The parsing and the reformatting operations take into account this non-alignment of the AAUs with the PES packet 
boundaries. Each AAU, for example, has 576 bytes, and decodes to a 24 millisecond APU, for a sampling frequency 
of 48 kHz and audio bit rate of 192 kbits/sec. Of course, the splicing techniques disclosed here can be used with a 
variety of sampling rates and audio encoding techniques. 

[0039] One problem with the splicing of transport streams is the elimination of any audio discontinuity at the splice 
point without causing an excessive or cumulative skew in the audio buffer level or in the alignment of the audio with 
the corresponding video. In general, there will be no alignment of the VPUs and the APUs because the audio and video 
frame durations are substantially incommensutrale. For example, an MPEG-2 TS encoding an NTSC television pro- 
gram with an audio sampling frequency of 48 kHz and audio bit rate of 192 kbits/sec will have a video frame duration 
(VPU) of 1/29.97 sec. and an audio frame duration (APU) of 24 msec. In this example, the start of a VPU will be aligned 
(in presentation time) with the start of an APU possibly at the beginning of a stream and then only at multiples of 5 
minute increments in time. This implies that later they will not be aligned again for all practical purposes. 

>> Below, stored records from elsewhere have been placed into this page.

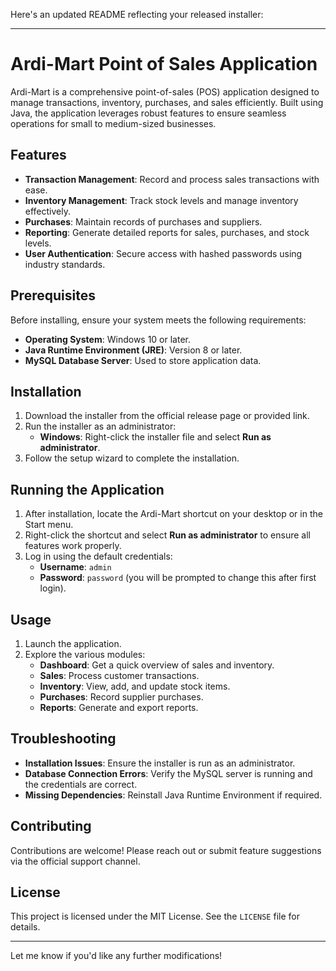 Here's an updated README reflecting your released installer:  

---

# Ardi-Mart Point of Sales Application

Ardi-Mart is a comprehensive point-of-sales (POS) application designed to manage transactions, inventory, purchases, and sales efficiently. Built using Java, the application leverages robust features to ensure seamless operations for small to medium-sized businesses.

## Features

- **Transaction Management**: Record and process sales transactions with ease.
- **Inventory Management**: Track stock levels and manage inventory effectively.
- **Purchases**: Maintain records of purchases and suppliers.
- **Reporting**: Generate detailed reports for sales, purchases, and stock levels.
- **User Authentication**: Secure access with hashed passwords using industry standards.

## Prerequisites

Before installing, ensure your system meets the following requirements:

- **Operating System**: Windows 10 or later.
- **Java Runtime Environment (JRE)**: Version 8 or later.
- **MySQL Database Server**: Used to store application data.

## Installation

1. Download the installer from the official release page or provided link.
2. Run the installer as an administrator:
   - **Windows**: Right-click the installer file and select **Run as administrator**.
3. Follow the setup wizard to complete the installation.

## Running the Application

1. After installation, locate the Ardi-Mart shortcut on your desktop or in the Start menu.
2. Right-click the shortcut and select **Run as administrator** to ensure all features work properly.
3. Log in using the default credentials:
   - **Username**: `admin`
   - **Password**: `password` (you will be prompted to change this after first login).

## Usage

1. Launch the application.
2. Explore the various modules:
   - **Dashboard**: Get a quick overview of sales and inventory.
   - **Sales**: Process customer transactions.
   - **Inventory**: View, add, and update stock items.
   - **Purchases**: Record supplier purchases.
   - **Reports**: Generate and export reports.

## Troubleshooting

- **Installation Issues**: Ensure the installer is run as an administrator.
- **Database Connection Errors**: Verify the MySQL server is running and the credentials are correct.
- **Missing Dependencies**: Reinstall Java Runtime Environment if required.

## Contributing

Contributions are welcome! Please reach out or submit feature suggestions via the official support channel.

## License

This project is licensed under the MIT License. See the `LICENSE` file for details.

---

Let me know if you'd like any further modifications!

[0040] The splicing point between two MPEG-2 Transport Streams is naturally defined with respect to VPUs. The 
splicing point, for example, occurs at the end of the VPU for an Out Point (I or P frame) in the first TS, and at the 
beginning of the VPU for an In. Point (I frame of a closed GOP) in the second TS. For splicing, the time base of the 
second TS is shifted to achieve video presentation continuity. 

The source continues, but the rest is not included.